I am not sure if this will be helpful to you, but here is a custom DependencyTransformBlock class that knows about the dependencies between the items it receives, and processes each one only after its dependencies have been successfully processed. This custom block supports all the built-in functionality of a normal TransformBlock, except from the EnsureOrdered option.
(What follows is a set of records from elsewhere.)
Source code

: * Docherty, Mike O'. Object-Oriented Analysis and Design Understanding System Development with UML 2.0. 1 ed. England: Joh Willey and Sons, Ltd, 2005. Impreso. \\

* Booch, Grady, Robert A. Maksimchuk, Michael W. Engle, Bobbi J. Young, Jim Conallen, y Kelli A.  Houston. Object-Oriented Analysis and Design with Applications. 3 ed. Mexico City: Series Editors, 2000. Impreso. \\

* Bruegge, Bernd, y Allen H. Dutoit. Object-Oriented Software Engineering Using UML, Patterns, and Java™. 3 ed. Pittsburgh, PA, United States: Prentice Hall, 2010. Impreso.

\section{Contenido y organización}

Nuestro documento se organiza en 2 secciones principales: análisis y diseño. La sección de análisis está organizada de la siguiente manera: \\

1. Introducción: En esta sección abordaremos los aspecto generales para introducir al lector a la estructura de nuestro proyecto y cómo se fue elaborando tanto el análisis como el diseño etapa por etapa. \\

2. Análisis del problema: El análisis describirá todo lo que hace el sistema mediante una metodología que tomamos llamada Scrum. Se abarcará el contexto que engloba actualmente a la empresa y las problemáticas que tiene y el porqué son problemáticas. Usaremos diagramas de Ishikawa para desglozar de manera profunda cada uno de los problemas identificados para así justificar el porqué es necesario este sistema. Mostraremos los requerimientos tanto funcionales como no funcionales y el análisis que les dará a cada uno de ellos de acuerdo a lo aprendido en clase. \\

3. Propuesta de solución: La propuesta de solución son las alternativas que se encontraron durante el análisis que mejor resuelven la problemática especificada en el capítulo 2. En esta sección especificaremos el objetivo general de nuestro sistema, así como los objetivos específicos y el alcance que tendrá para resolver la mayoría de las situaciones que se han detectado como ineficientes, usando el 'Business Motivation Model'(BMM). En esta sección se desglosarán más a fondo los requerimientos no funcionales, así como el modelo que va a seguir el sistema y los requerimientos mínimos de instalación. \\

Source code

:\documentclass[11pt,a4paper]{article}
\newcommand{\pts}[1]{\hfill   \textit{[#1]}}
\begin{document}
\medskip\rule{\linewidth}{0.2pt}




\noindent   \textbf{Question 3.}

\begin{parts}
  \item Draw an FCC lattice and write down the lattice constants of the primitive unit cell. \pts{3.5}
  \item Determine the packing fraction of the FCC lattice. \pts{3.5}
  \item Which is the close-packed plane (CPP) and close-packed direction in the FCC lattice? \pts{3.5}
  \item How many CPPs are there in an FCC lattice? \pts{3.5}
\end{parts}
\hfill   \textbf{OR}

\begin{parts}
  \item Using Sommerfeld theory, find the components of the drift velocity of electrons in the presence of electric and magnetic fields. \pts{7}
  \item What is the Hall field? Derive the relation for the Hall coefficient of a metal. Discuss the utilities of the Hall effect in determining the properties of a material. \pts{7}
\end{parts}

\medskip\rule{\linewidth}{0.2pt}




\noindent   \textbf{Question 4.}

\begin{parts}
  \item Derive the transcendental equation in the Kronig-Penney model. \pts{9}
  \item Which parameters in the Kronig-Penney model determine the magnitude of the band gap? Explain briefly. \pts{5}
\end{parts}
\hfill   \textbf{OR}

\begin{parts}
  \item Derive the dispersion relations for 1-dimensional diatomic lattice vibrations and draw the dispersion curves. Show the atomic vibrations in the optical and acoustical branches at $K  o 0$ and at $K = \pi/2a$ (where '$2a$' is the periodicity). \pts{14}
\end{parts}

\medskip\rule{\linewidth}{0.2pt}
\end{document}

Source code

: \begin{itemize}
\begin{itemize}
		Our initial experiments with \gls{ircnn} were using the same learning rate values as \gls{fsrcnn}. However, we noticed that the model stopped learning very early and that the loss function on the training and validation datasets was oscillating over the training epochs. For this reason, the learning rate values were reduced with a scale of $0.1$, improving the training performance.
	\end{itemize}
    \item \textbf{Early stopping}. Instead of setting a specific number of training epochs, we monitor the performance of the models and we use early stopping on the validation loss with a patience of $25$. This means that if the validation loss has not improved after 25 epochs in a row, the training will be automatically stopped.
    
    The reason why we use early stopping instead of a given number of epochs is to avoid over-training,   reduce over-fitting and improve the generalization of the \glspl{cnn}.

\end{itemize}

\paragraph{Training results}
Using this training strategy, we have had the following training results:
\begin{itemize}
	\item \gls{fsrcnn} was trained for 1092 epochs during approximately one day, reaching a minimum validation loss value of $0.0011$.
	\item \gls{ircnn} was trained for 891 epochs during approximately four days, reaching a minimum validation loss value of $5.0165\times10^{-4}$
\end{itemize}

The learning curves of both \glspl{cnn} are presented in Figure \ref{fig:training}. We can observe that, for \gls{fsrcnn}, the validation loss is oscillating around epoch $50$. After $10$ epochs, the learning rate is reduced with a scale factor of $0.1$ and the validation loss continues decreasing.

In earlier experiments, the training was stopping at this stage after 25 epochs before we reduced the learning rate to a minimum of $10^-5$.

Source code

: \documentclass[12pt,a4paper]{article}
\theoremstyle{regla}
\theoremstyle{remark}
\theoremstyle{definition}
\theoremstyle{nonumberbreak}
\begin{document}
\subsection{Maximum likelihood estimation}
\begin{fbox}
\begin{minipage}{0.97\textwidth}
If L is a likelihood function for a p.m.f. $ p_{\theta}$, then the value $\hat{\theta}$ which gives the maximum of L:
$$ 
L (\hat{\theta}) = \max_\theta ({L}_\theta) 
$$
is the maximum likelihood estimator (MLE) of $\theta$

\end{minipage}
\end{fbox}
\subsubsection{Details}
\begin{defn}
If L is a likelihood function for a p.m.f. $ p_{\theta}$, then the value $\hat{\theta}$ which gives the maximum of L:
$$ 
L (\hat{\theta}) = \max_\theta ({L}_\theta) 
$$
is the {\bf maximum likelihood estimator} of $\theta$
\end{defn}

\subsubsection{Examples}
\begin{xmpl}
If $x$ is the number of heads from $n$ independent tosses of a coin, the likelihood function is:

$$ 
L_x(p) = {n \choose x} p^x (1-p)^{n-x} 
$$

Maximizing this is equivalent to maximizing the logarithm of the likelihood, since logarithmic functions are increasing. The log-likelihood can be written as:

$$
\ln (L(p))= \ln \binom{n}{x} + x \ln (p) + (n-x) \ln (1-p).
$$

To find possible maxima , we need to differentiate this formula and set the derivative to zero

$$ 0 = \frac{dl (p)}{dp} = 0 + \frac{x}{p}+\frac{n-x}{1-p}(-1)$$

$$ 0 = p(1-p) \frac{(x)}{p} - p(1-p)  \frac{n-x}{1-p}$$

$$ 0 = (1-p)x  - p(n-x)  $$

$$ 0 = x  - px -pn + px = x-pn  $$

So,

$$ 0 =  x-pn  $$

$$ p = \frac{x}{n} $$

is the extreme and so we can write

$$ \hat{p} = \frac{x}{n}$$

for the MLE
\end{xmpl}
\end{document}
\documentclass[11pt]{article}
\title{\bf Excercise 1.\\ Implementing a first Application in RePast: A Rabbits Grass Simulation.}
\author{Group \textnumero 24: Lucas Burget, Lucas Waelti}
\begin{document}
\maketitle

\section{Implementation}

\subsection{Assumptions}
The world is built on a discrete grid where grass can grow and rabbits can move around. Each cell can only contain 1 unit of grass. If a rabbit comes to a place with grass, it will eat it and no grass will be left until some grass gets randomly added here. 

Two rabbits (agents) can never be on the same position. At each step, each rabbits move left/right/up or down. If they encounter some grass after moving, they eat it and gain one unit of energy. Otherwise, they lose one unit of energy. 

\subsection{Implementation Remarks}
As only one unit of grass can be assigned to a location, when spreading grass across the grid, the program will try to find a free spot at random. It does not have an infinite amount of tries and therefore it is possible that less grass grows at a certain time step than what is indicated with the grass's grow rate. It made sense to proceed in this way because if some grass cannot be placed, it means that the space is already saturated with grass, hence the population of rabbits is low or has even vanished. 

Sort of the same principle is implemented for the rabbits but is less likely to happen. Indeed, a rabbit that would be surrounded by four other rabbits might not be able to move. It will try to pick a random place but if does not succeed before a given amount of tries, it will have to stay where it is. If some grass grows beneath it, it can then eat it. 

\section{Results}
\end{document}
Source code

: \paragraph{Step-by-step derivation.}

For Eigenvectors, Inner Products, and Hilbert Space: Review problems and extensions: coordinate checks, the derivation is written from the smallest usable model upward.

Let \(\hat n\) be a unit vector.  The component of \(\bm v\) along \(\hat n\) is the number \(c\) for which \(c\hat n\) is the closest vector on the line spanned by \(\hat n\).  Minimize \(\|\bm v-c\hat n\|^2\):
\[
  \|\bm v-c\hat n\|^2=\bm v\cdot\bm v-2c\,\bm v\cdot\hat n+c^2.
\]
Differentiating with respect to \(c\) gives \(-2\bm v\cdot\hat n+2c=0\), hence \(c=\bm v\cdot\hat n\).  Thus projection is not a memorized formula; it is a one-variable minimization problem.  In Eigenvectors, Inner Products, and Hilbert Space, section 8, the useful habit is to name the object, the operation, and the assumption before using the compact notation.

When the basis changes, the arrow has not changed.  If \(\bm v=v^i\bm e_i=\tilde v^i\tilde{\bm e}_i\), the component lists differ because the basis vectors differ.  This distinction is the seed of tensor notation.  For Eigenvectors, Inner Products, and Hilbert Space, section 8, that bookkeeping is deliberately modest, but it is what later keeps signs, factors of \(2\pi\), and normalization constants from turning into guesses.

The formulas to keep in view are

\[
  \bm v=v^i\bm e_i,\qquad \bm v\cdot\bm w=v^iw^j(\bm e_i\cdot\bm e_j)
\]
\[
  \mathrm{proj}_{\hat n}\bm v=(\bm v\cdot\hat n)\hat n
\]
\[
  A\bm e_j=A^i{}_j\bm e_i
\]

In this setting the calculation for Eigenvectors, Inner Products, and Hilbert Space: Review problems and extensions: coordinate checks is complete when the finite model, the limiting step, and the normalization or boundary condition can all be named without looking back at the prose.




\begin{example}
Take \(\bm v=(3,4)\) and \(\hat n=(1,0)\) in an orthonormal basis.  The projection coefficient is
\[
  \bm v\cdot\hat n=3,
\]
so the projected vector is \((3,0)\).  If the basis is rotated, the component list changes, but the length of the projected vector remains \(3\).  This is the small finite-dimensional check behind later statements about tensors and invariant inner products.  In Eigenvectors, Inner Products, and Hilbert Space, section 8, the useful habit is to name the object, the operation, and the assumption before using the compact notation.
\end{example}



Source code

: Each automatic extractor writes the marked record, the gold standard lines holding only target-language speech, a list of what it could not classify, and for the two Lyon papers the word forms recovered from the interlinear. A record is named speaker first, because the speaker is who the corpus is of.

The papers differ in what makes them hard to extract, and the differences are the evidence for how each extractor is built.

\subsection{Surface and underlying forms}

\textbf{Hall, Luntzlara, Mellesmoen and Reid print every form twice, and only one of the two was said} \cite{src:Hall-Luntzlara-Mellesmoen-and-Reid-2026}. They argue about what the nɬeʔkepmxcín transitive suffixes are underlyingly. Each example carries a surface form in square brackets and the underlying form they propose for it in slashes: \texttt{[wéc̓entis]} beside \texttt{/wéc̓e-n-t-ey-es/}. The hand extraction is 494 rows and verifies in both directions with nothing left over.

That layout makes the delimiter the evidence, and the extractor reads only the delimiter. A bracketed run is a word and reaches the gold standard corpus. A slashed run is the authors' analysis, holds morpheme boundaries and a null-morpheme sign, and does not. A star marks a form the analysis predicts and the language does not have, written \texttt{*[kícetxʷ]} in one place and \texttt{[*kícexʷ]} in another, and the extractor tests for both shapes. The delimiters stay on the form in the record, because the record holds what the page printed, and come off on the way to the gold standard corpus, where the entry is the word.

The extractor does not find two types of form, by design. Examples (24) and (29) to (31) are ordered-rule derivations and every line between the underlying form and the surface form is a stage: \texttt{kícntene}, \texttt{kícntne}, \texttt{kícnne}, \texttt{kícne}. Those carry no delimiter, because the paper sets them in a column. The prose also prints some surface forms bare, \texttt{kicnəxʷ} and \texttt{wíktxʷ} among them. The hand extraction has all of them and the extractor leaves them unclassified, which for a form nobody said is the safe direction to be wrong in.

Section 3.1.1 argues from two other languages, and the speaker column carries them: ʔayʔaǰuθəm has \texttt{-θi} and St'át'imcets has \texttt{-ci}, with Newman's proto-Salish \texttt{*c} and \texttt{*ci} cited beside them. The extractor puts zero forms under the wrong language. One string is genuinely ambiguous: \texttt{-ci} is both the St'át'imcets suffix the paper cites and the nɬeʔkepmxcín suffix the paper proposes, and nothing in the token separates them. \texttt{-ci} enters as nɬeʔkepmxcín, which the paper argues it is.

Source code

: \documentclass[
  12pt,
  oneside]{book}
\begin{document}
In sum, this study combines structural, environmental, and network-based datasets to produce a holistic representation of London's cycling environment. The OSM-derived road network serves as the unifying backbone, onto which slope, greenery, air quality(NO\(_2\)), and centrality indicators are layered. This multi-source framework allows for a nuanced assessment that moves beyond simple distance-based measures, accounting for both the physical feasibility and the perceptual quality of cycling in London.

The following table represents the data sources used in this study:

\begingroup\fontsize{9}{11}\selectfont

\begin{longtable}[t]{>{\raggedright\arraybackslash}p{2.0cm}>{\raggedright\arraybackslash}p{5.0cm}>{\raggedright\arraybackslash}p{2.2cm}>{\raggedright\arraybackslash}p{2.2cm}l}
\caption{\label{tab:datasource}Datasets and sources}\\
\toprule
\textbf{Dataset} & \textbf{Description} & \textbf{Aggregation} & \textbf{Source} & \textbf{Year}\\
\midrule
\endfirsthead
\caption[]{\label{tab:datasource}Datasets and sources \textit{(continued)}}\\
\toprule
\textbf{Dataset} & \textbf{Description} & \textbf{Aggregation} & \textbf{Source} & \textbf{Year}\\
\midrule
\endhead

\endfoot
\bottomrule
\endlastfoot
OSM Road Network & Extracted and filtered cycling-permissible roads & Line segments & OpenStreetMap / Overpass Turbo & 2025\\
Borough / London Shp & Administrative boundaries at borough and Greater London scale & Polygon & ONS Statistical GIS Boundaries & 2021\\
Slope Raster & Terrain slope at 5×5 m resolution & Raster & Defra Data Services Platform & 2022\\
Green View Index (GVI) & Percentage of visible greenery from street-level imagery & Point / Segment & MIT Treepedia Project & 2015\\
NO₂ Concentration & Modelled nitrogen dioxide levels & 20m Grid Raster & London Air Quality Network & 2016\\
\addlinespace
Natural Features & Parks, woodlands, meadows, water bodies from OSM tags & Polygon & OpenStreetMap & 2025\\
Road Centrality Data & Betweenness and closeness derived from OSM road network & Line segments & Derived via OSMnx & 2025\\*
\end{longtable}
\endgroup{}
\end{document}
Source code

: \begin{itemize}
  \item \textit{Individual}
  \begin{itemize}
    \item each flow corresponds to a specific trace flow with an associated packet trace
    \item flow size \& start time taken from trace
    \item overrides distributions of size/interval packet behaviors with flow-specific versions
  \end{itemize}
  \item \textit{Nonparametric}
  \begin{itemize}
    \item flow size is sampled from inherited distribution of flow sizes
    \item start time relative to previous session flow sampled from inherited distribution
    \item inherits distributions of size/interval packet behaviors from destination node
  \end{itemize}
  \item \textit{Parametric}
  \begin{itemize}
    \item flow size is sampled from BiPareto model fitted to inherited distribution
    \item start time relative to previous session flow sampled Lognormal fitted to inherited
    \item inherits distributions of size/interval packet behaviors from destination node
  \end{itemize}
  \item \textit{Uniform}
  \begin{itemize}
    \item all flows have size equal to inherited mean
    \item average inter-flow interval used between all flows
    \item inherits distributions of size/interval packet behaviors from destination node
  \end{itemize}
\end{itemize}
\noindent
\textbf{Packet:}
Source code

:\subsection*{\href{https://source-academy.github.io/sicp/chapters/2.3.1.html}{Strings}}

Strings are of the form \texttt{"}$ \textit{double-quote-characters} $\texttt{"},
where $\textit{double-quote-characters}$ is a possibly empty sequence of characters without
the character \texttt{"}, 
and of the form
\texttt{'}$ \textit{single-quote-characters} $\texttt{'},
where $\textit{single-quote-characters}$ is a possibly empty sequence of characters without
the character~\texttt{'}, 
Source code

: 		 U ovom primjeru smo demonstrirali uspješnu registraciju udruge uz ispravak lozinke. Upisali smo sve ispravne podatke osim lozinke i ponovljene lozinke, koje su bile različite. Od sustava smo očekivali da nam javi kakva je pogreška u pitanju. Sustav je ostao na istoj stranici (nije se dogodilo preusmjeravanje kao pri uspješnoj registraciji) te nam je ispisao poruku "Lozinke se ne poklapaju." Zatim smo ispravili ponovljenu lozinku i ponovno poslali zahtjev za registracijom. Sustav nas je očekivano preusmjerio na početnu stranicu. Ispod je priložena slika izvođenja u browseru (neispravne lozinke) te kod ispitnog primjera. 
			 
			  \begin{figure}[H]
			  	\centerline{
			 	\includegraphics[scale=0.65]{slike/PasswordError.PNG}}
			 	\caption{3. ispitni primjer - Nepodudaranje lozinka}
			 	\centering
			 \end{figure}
The constructors of this class accept a Func<TInput, TKey> lambda for retrieving the key of each item, and a Func<TInput, IReadOnlyCollection<TKey>> lambda for retrieving its dependencies. The keys are expected to be unique. In case a duplicate key is found, the block will complete with failure.
In case of circular dependencies between items, the affected items will remain unprocessed. The property TInput[] Unprocessed allows to retrieve the unprocessed items after the completion of the block. An item can also remain unprocessed in case any of its dependencies is not supplied.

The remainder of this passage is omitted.